I encourage Sheridan to live her dreams as well. I help her in school and I sit at her hours of practices and dream her dreams with her. At times, I feel I may be a bit emmeshed with her and living through her. I don't know how many times I had accused my mom of the same exact things.
I often joke that Sheridan will be in some intensive therapy when she grows up because of me. I reflect some of my own misunderstandings of my own mother and her choices onto my daughter.

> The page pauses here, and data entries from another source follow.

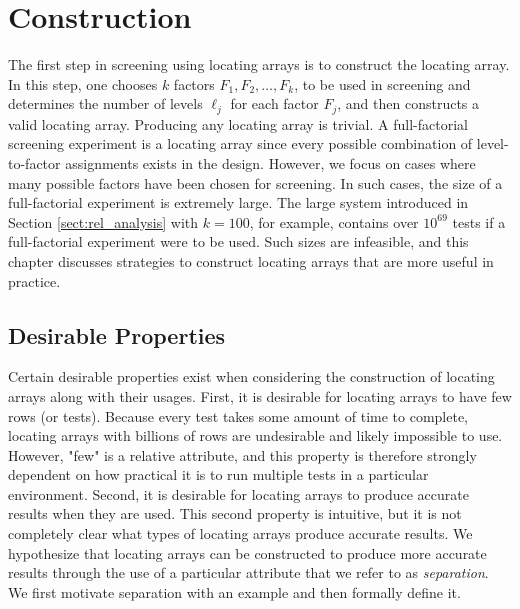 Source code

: \chapter{Construction} \label{chptr:construction}

The first step in screening using locating arrays is to construct the locating array.
In this step, one chooses $k$ factors $F_1, F_2, \dots, F_k$, to be used in screening and determines the number of levels $\ell_j$ for each factor $F_j$, and then constructs a valid locating array.
Producing any locating array is trivial.
A full-factorial screening experiment is a locating array since every possible combination of level-to-factor assignments exists in the design.
However, we focus on cases where many possible factors have been chosen for screening.
In such cases, the size of a full-factorial experiment is extremely large.
The large system introduced in Section \ref{sect:rel_analysis} with $k = 100$, for example, contains over $10^{69}$ tests if a full-factorial experiment were to be used.
Such sizes are infeasible, and this chapter discusses strategies to construct locating arrays that are more useful in practice.

\section{Desirable Properties} \label{sect:properties}

Certain desirable properties exist when considering the construction of locating arrays along with their usages.
First, it is desirable for locating arrays to have few rows (or tests).
Because every test takes some amount of time to complete, locating arrays with billions of rows are undesirable and likely impossible to use.
However, "few" is a relative attribute, and this property is therefore strongly dependent on how practical it is to run multiple tests in a particular environment.
Second, it is desirable for locating arrays to produce accurate results when they are used.
This second property is intuitive, but it is not completely clear what types of locating arrays produce accurate results.
We hypothesize that locating arrays can be constructed to produce more accurate results through the use of a particular attribute that we refer to as {\em separation}.
We first motivate separation with an example and then formally define it.


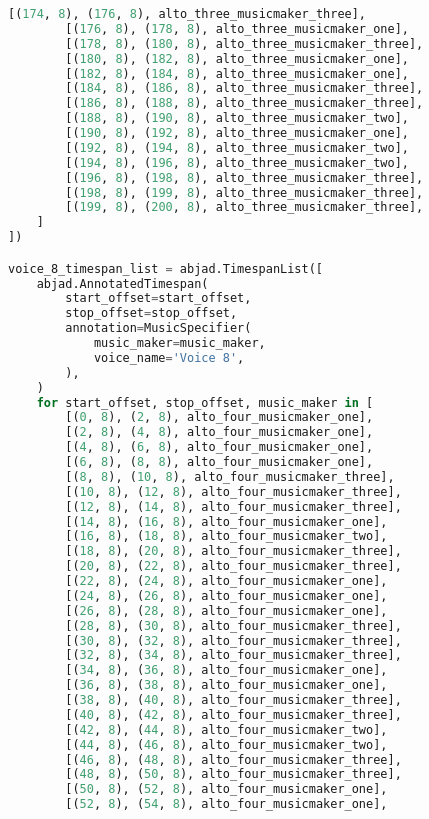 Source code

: \begin{lstlisting}[language=Python, caption=Invocation Source Code]
        [(174, 8), (176, 8), alto_three_musicmaker_three],
        [(176, 8), (178, 8), alto_three_musicmaker_one],
        [(178, 8), (180, 8), alto_three_musicmaker_three],
        [(180, 8), (182, 8), alto_three_musicmaker_one],
        [(182, 8), (184, 8), alto_three_musicmaker_one],
        [(184, 8), (186, 8), alto_three_musicmaker_three],
        [(186, 8), (188, 8), alto_three_musicmaker_three],
        [(188, 8), (190, 8), alto_three_musicmaker_two],
        [(190, 8), (192, 8), alto_three_musicmaker_one],
        [(192, 8), (194, 8), alto_three_musicmaker_two],
        [(194, 8), (196, 8), alto_three_musicmaker_two],
        [(196, 8), (198, 8), alto_three_musicmaker_three],
        [(198, 8), (199, 8), alto_three_musicmaker_three],
        [(199, 8), (200, 8), alto_three_musicmaker_three],
    ]
])

voice_8_timespan_list = abjad.TimespanList([
    abjad.AnnotatedTimespan(
        start_offset=start_offset,
        stop_offset=stop_offset,
        annotation=MusicSpecifier(
            music_maker=music_maker,
            voice_name='Voice 8',
        ),
    )
    for start_offset, stop_offset, music_maker in [
        [(0, 8), (2, 8), alto_four_musicmaker_one],
        [(2, 8), (4, 8), alto_four_musicmaker_one],
        [(4, 8), (6, 8), alto_four_musicmaker_one],
        [(6, 8), (8, 8), alto_four_musicmaker_one],
        [(8, 8), (10, 8), alto_four_musicmaker_three],
        [(10, 8), (12, 8), alto_four_musicmaker_three],
        [(12, 8), (14, 8), alto_four_musicmaker_three],
        [(14, 8), (16, 8), alto_four_musicmaker_one],
        [(16, 8), (18, 8), alto_four_musicmaker_two],
        [(18, 8), (20, 8), alto_four_musicmaker_three],
        [(20, 8), (22, 8), alto_four_musicmaker_three],
        [(22, 8), (24, 8), alto_four_musicmaker_one],
        [(24, 8), (26, 8), alto_four_musicmaker_one],
        [(26, 8), (28, 8), alto_four_musicmaker_one],
        [(28, 8), (30, 8), alto_four_musicmaker_three],
        [(30, 8), (32, 8), alto_four_musicmaker_three],
        [(32, 8), (34, 8), alto_four_musicmaker_three],
        [(34, 8), (36, 8), alto_four_musicmaker_one],
        [(36, 8), (38, 8), alto_four_musicmaker_one],
        [(38, 8), (40, 8), alto_four_musicmaker_three],
        [(40, 8), (42, 8), alto_four_musicmaker_three],
        [(42, 8), (44, 8), alto_four_musicmaker_two],
        [(44, 8), (46, 8), alto_four_musicmaker_two],
        [(46, 8), (48, 8), alto_four_musicmaker_three],
        [(48, 8), (50, 8), alto_four_musicmaker_three],
        [(50, 8), (52, 8), alto_four_musicmaker_one],
        [(52, 8), (54, 8), alto_four_musicmaker_one],

\end{lstlisting}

After this weekend, when others appeared sad and disappointed in my life, I have a stronger sense of my own self. What are my dreams? I can tell you. I want to be an amazingly supportive wife to my soul mate so that he is able to go out and continue pursuing his dreams. I want to keep everything at home running smoothly so his focus can be on his job and his success. I want to be that mom who is there to see her daughter succeed. More importantly, I want to be there when she fails to talk her though what she can do to help herself be better so that she can reach all her dreams in life.
I want them both to see me as someone to turn to who truly puts all things aside so that I can be present when memories are made. Someone who they know will be their soft place to fall.
My dream job is to continue doing what I'm doing right now. Who knows if those dreams will change. They very well may. As of right now, I am living my dreams.
To all those who can't see past my education and what I haven't done with it outside the home I say, "I am using every ounce of what I learned all those years in school and applying it in ways that will allow all those I come in contact with to know that I love them and support them." This can be my husband, my friends, my daughter and her friends. It is my dream that I serve as a loving place for those who know me. I will not always succeed, but I will continue to do my best to be that person.
Dreams are not intangible. Sometimes, if we are very lucky, we can live in our dreams and they are our reality. I am one of the fortunate ones.
Thanks for reading,
Cassidy
Cassidy Dover has been a baseball wife for more than 10 years. Her husband Ray, currently in the minor leagues, has spent part of 7 seaons in The Show. Cassidy lives somewhere in America with her daughter Sheridan. Right now, they're probably waiting for Ray to come home.